Directions: Could you filter the data below down to the lines that hold the word "will"?

(Source texts of formatted documents)
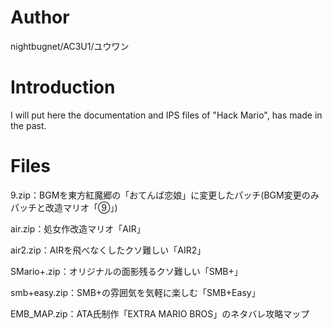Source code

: # Author
nightbugnet/AC3U1/ユウワン

# Introduction
I will put here the documentation and IPS files of "Hack Mario", has made in the past.

# Files
9.zip：BGMを東方紅魔郷の「おてんば恋娘」に変更したパッチ(BGM変更のみパッチと改造マリオ「⑨」)

air.zip：処女作改造マリオ「AIR」

air2.zip：AIRを飛べなくしたクソ難しい「AIR2」

SMario+.zip：オリジナルの面影残るクソ難しい「SMB+」

smb+easy.zip：SMB+の雰囲気を気軽に楽しむ「SMB+Easy」

EMB_MAP.zip：ATA氏制作「EXTRA MARIO BROS」のネタバレ攻略マップ

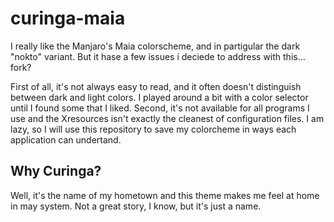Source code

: # curinga-maia

I really like the Manjaro's Maia colorscheme, and in partigular the dark "nokto" variant. But it hase a few issues i deciede to address with this... fork?

First of all, it's not always easy to read, and it often doesn't distinguish between dark and light colors. I played around a bit with a color selector until I found some that I liked.
Second, it's not available for all programs I use and the Xresources isn't exactly the cleanest of configuration files. I am lazy, so I will use this repository to save my colorcheme in ways each application can undertand.

## Why Curinga?
Well, it's the name of my hometown and this theme makes me feel at home in may system. Not a great story, I know, but it's just a name.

Answer to the problem:
I will put here the documentation and IPS files of "Hack Mario", has made in the past.
Second, it's not available for all programs I use and the Xresources isn't exactly the cleanest of configuration files. I am lazy, so I will use this repository to save my colorcheme in ways each application can undertand.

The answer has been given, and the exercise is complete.